Esto lleva a afirmar que la atipicidad en los períodos de los alcaldes tendrá su punto final el 31 de diciembre de 2007, puesto que los alcaldes que se elijan popularmente para desempeñar funciones a partir del 1º de enero de 2008, lo serán por el período institucional de cuatro años. Por ahora, la existencia de alcaldías con períodos anormales es una realidad y quienes postulen sus nombres a dichos cargos no pueden hacer abstracción de esa peculiaridad, la cual se antepone a intereses particulares por tratarse de un precepto constitucional, donde el constituyente, haciendo uso de facultad de configuración legislativa podía, como en efecto lo hizo, repartir en dos períodos el tiempo de gobierno para los mandatarios elegidos popularmente que iniciarán su período entre el 7 de agosto de 2002 y el 31 de diciembre de 2003».

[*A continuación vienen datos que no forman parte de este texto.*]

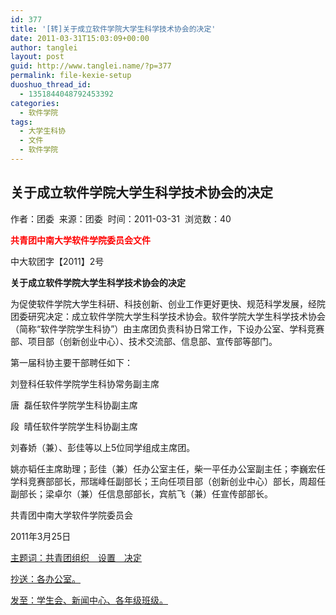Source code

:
 ```yaml
---
id: 377
title: '[转]关于成立软件学院大学生科学技术协会的决定'
date: 2011-03-31T15:03:09+00:00
author: tanglei
layout: post
guid: http://www.tanglei.name/?p=377
permalink: file-kexie-setup
duoshuo_thread_id:
  - 1351844048792453392
categories:
  - 软件学院
tags:
  - 大学生科协
  - 文件
  - 软件学院
---
```

## 关于成立软件学院大学生科学技术协会的决定

<div id="articleInfo">
  作者：团委  来源：团委  时间：2011-03-31  浏览数：40
</div>

<div id="articleText">
  <p>
    <strong><span style="color: #ff0000;">共青团中南大学软件学院委员会文件</span></strong>
  </p>
  
  <p>
    中大软团字【2011】2号
  </p>
  
  <p>
    <strong>关于成立软件学院大学生科学技术协会的决定</strong>
  </p>
  
  <p>
    为促使软件学院大学生科研、科技创新、创业工作更好更快、规范科学发展，经院团委研究决定：成立软件学院大学生科学技术协会。软件学院大学生科学技术协会（简称“软件学院学生科协”）由主席团负责科协日常工作，下设办公室、学科竞赛部、项目部（创新创业中心）、技术交流部、信息部、宣传部等部门。
  </p>
  
  <p>
    第一届科协主要干部聘任如下：
  </p>
  
  <p>
    刘登科任软件学院学生科协常务副主席
  </p>
  
  <p>
    唐  磊任软件学院学生科协副主席
  </p>
  
  <p>
    段  晴任软件学院学生科协副主席
  </p>
  
  <p>
    刘春娇（兼）、彭佳等以上5位同学组成主席团。
  </p>
  
  <p>
    姚亦韬任主席助理；彭佳（兼）任办公室主任，柴一平任办公室副主任；李巍宏任学科竞赛部部长，邢瑞峰任副部长；王向任项目部（创新创业中心）部长，周超任副部长；梁卓尔（兼）任信息部部长，宾航飞（兼）任宣传部部长。
  </p>
  
  <p>
    共青团中南大学软件学院委员会
  </p>
  
  <p>
    2011年3月25日
  </p>
  
  <p>
    <span style="text-decoration: underline;">主题词：</span><span style="text-decoration: underline;">共青团组织　设置　决定</span>
  </p>
  
  <p>
    <span style="text-decoration: underline;">抄送：各办公室。</span>
  </p>
  
  <p>
    <span style="text-decoration: underline;">发至：学生会、新闻中心、各年级班级。</span>
  </p>
</div>
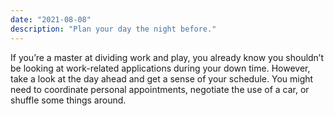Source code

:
 ```yaml
---
date: "2021-08-08"
description: "Plan your day the night before."
---
```


If you’re a master at dividing work and play, you already know you shouldn’t be looking at work-related applications during your down time. However, take a look at the day ahead and get a sense of your schedule. You might need to coordinate personal appointments, negotiate the use of a car, or shuffle some things around. 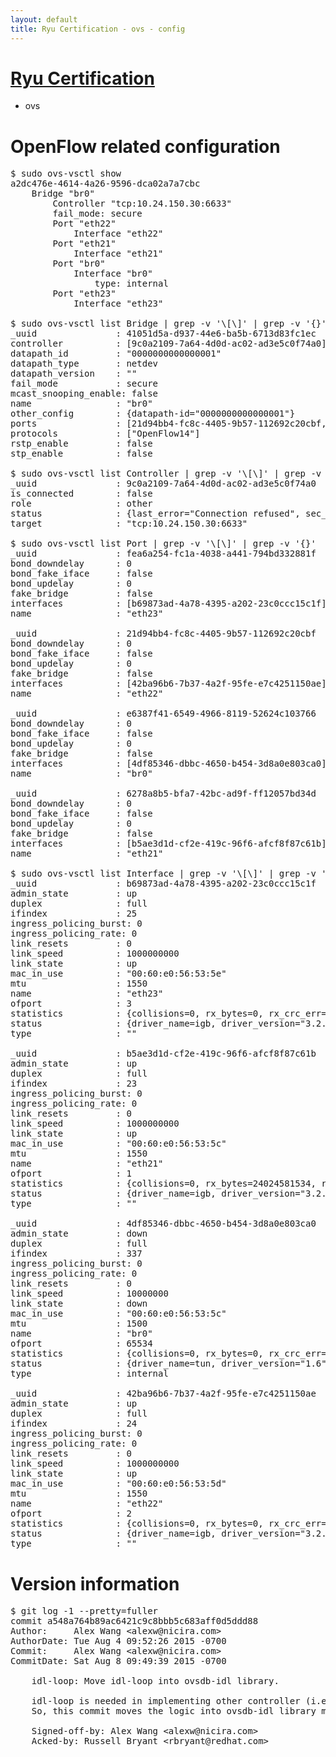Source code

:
```yaml
---
layout: default
title: Ryu Certification - ovs - config
---
```

# [Ryu Certification](http://osrg.github.io/ryu/certification.html)
* ovs 

# OpenFlow related configuration
<pre>
$ sudo ovs-vsctl show
a2dc476e-4614-4a26-9596-dca02a7a7cbc
    Bridge "br0"
        Controller "tcp:10.24.150.30:6633"
        fail_mode: secure
        Port "eth22"
            Interface "eth22"
        Port "eth21"
            Interface "eth21"
        Port "br0"
            Interface "br0"
                type: internal
        Port "eth23"
            Interface "eth23"

$ sudo ovs-vsctl list Bridge | grep -v '\[\]' | grep -v '{}'
_uuid               : 41051d5a-d937-44e6-ba5b-6713d83fc1ec
controller          : [9c0a2109-7a64-4d0d-ac02-ad3e5c0f74a0]
datapath_id         : "0000000000000001"
datapath_type       : netdev
datapath_version    : "<built-in>"
fail_mode           : secure
mcast_snooping_enable: false
name                : "br0"
other_config        : {datapath-id="0000000000000001"}
ports               : [21d94bb4-fc8c-4405-9b57-112692c20cbf, 6278a8b5-bfa7-42bc-ad9f-ff12057bd34d, e6387f41-6549-4966-8119-52624c103766, fea6a254-fc1a-4038-a441-794bd332881f]
protocols           : ["OpenFlow14"]
rstp_enable         : false
stp_enable          : false

$ sudo ovs-vsctl list Controller | grep -v '\[\]' | grep -v '{}'
_uuid               : 9c0a2109-7a64-4d0d-ac02-ad3e5c0f74a0
is_connected        : false
role                : other
status              : {last_error="Connection refused", sec_since_disconnect="3", state=BACKOFF}
target              : "tcp:10.24.150.30:6633"

$ sudo ovs-vsctl list Port | grep -v '\[\]' | grep -v '{}'
_uuid               : fea6a254-fc1a-4038-a441-794bd332881f
bond_downdelay      : 0
bond_fake_iface     : false
bond_updelay        : 0
fake_bridge         : false
interfaces          : [b69873ad-4a78-4395-a202-23c0ccc15c1f]
name                : "eth23"

_uuid               : 21d94bb4-fc8c-4405-9b57-112692c20cbf
bond_downdelay      : 0
bond_fake_iface     : false
bond_updelay        : 0
fake_bridge         : false
interfaces          : [42ba96b6-7b37-4a2f-95fe-e7c4251150ae]
name                : "eth22"

_uuid               : e6387f41-6549-4966-8119-52624c103766
bond_downdelay      : 0
bond_fake_iface     : false
bond_updelay        : 0
fake_bridge         : false
interfaces          : [4df85346-dbbc-4650-b454-3d8a0e803ca0]
name                : "br0"

_uuid               : 6278a8b5-bfa7-42bc-ad9f-ff12057bd34d
bond_downdelay      : 0
bond_fake_iface     : false
bond_updelay        : 0
fake_bridge         : false
interfaces          : [b5ae3d1d-cf2e-419c-96f6-afcf8f87c61b]
name                : "eth21"

$ sudo ovs-vsctl list Interface | grep -v '\[\]' | grep -v '{}'
_uuid               : b69873ad-4a78-4395-a202-23c0ccc15c1f
admin_state         : up
duplex              : full
ifindex             : 25
ingress_policing_burst: 0
ingress_policing_rate: 0
link_resets         : 0
link_speed          : 1000000000
link_state          : up
mac_in_use          : "00:60:e0:56:53:5e"
mtu                 : 1550
name                : "eth23"
ofport              : 3
statistics          : {collisions=0, rx_bytes=0, rx_crc_err=0, rx_dropped=0, rx_errors=0, rx_frame_err=0, rx_over_err=0, rx_packets=0, tx_bytes=1176922500, tx_dropped=0, tx_errors=0, tx_packets=784615}
status              : {driver_name=igb, driver_version="3.2.10-k", firmware_version="2.10-9"}
type                : ""

_uuid               : b5ae3d1d-cf2e-419c-96f6-afcf8f87c61b
admin_state         : up
duplex              : full
ifindex             : 23
ingress_policing_burst: 0
ingress_policing_rate: 0
link_resets         : 0
link_speed          : 1000000000
link_state          : up
mac_in_use          : "00:60:e0:56:53:5c"
mtu                 : 1550
name                : "eth21"
ofport              : 1
statistics          : {collisions=0, rx_bytes=24024581534, rx_crc_err=0, rx_dropped=0, rx_errors=0, rx_frame_err=0, rx_over_err=0, rx_packets=16026376, tx_bytes=0, tx_dropped=0, tx_errors=0, tx_packets=0}
status              : {driver_name=igb, driver_version="3.2.10-k", firmware_version="2.10-9"}
type                : ""

_uuid               : 4df85346-dbbc-4650-b454-3d8a0e803ca0
admin_state         : down
duplex              : full
ifindex             : 337
ingress_policing_burst: 0
ingress_policing_rate: 0
link_resets         : 0
link_speed          : 10000000
link_state          : down
mac_in_use          : "00:60:e0:56:53:5c"
mtu                 : 1500
name                : "br0"
ofport              : 65534
statistics          : {collisions=0, rx_bytes=0, rx_crc_err=0, rx_dropped=0, rx_errors=0, rx_frame_err=0, rx_over_err=0, rx_packets=0, tx_bytes=0, tx_dropped=0, tx_errors=0, tx_packets=0}
status              : {driver_name=tun, driver_version="1.6", firmware_version="N/A"}
type                : internal

_uuid               : 42ba96b6-7b37-4a2f-95fe-e7c4251150ae
admin_state         : up
duplex              : full
ifindex             : 24
ingress_policing_burst: 0
ingress_policing_rate: 0
link_resets         : 0
link_speed          : 1000000000
link_state          : up
mac_in_use          : "00:60:e0:56:53:5d"
mtu                 : 1550
name                : "eth22"
ofport              : 2
statistics          : {collisions=0, rx_bytes=0, rx_crc_err=0, rx_dropped=0, rx_errors=0, rx_frame_err=0, rx_over_err=0, rx_packets=0, tx_bytes=18089315792, tx_dropped=0, tx_errors=0, tx_packets=12064077}
status              : {driver_name=igb, driver_version="3.2.10-k", firmware_version="2.10-9"}
type                : ""
</pre>

# Version information
<pre>
$ git log -1 --pretty=fuller
commit a548a764b89ac6421c9c8bbb5c683aff0d5ddd88
Author:     Alex Wang &lt;alexw@nicira.com&gt;
AuthorDate: Tue Aug 4 09:52:26 2015 -0700
Commit:     Alex Wang &lt;alexw@nicira.com&gt;
CommitDate: Sat Aug 8 09:49:39 2015 -0700

    idl-loop: Move idl-loop into ovsdb-idl library.
    
    idl-loop is needed in implementing other controller &#40;i.e., vtep controller&#41;.
    So, this commit moves the logic into ovsdb-idl library module.
    
    Signed-off-by: Alex Wang &lt;alexw@nicira.com&gt;
    Acked-by: Russell Bryant &lt;rbryant@redhat.com&gt;
</pre>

(Sentencia de julio 22 de 2004. Expediente 3389. Consejera Ponente: Dra.María Nohemí Hernández Pinzón).

(3) Corte Constitucional. Sentencia C-448 del 18 de septiembre de 1997. Expediente Nº D-1655, M.P. Alejandro Martínez Caballero.

(4) Corte Constitucional. Sentencia C-011 del 21 de enero de 1994. Expediente Nº PE-001, M.P. Alejandro Martínez Caballero.